Furthermore, the configuration generator 188 can receive an
identification of one or more attack characteristics to from which
the target VM is intended to be protected. Alternatively, the
configuration generator 188 can be configured to generate a VM
configuration 186 that protects against substantially all, or a
majority of, or a subset of attack characteristics indicated in the
feature classification 132. Where protection is provided against a
subset the subset may be determined based on, for example, a
prioritization of attach characteristics or an assessment of attack
characteristics relevant to a particular VM based on one or more
software components to be executed by the VM or use case definition
for the VM. Thus, in use, the configuration generator 188 inspects
the feature classification 142 to determine configuration
parameters for the target VM that are not associated with attack
characteristics that the VM is to be protected from. In this way a
VM configuration can be generated that serves to reduce a
susceptibility of the target VM to attacks having particular attack
characteristics.
[0098] It will be appreciated by those skilled in the art that
protection against attacks exhibiting a particular attack
characteristic need not provide a guarantee of absolute avoidance
or removal of attacks with such characteristics, rather protection
seeks to reduce susceptibility, mitigate and/or avoid such
attacks.
[0099] FIG. 14 is a component diagram illustrating an arrangement
including a configuration updater 189 for determining a
configuration of a VM to protect against a security attack
exhibiting a particular attack characteristic and updating a
pre-existing VM configuration 180 for a target VM to protect
against attacks having the attack characteristic based on the
determined configuration in accordance with some embodiments of the
present disclosure. The manner of operation of the updater 189 of
FIG. 14 is similar to that of the configuration generator 188 of
FIG. 13 except that the updater 189 is further adapted to access
the pre-existing VM configuration 180 and update the configuration
180 in view configuration parameters determined to protect against
certain attack characteristics based on the feature classification
to generate an updated or replacement VM configuration 186 for the
target VM.
[0100] FIG. 15 is a flowchart of a method to generate a
classification scheme for configuration parameters of VMs in
accordance with some embodiments of the present disclosure.
Initially, at 190, a machine learning algorithm is trained as a
classifier based on a plurality of training data items, each
training data item corresponding to a training VM and including a
representation of parameters for a configuration of the training VM
and a representation of characteristics of security attacks for the
training VM. Subsequently, at 192, a data structure is generated
for storing one or more relationships between VM configuration
parameters and attack characteristics. The data structure is
generated by sampling the trained machine learning algorithm to
identify the relationships.
[0101] FIG. 16 is a flowchart of a method to determine whether a
target VM is susceptible to a security attack in accordance with
some embodiments of the present disclosure.
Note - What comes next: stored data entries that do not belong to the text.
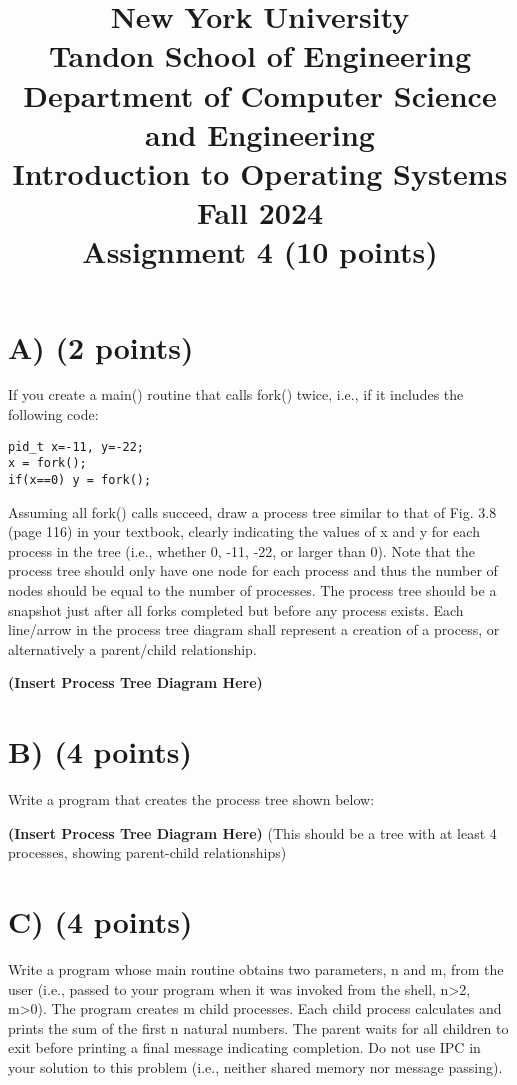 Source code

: \documentclass{article}
\title{New York University \\ Tandon School of Engineering \\ Department of Computer Science and Engineering \\ Introduction to Operating Systems \\ Fall 2024 \\ Assignment 4 (10 points)}
\author{}
\date{}
\begin{document}
\maketitle

\section*{A) (2 points)}

If you create a main() routine that calls fork() twice, i.e., if it includes the following code:

\begin{verbatim}
pid_t x=-11, y=-22;
x = fork();
if(x==0) y = fork();
\end{verbatim}

Assuming all fork() calls succeed, draw a process tree similar to that of Fig. 3.8 (page 116) in your textbook, clearly indicating the values of x and y for each process in the tree (i.e., whether 0, -11, -22, or larger than 0).  Note that the process tree should only have one node for each process and thus the number of nodes should be equal to the number of processes. The process tree should be a snapshot just after all forks completed but before any process exists. Each line/arrow in the process tree diagram shall represent a creation of a process, or alternatively a parent/child relationship.

\textbf{(Insert Process Tree Diagram Here)}



\section*{B) (4 points)}

Write a program that creates the process tree shown below:

\textbf{(Insert Process Tree Diagram Here)}  (This should be a tree with at least 4 processes, showing parent-child relationships)




\section*{C) (4 points)}

Write a program whose main routine obtains two parameters, n and m, from the user (i.e., passed to your program when it was invoked from the shell, n>2, m>0). The program creates m child processes. Each child process calculates and prints the sum of the first n natural numbers. The parent waits for all children to exit before printing a final message indicating completion.  Do not use IPC in your solution to this problem (i.e., neither shared memory nor message passing).
\end{document}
Activities 190 and 192
are substantially as described above with respect to FIG. 15.
Subsequently, at 194, a set of configuration parameters for the
target VM are determined. At 195 attack characteristics in the data
structure associated with configuration parameters of the target VM
are identified as characteristics of attacks to which the target VM
is susceptible.
[0102] FIG. 17 is a flowchart of a method to determine a
configuration of a target VM to protect against a security attack
exhibiting particular attack characteristics in accordance with
some embodiments of the present disclosure. Activities 190 and 192
are substantially as described above with respect to FIG. 15.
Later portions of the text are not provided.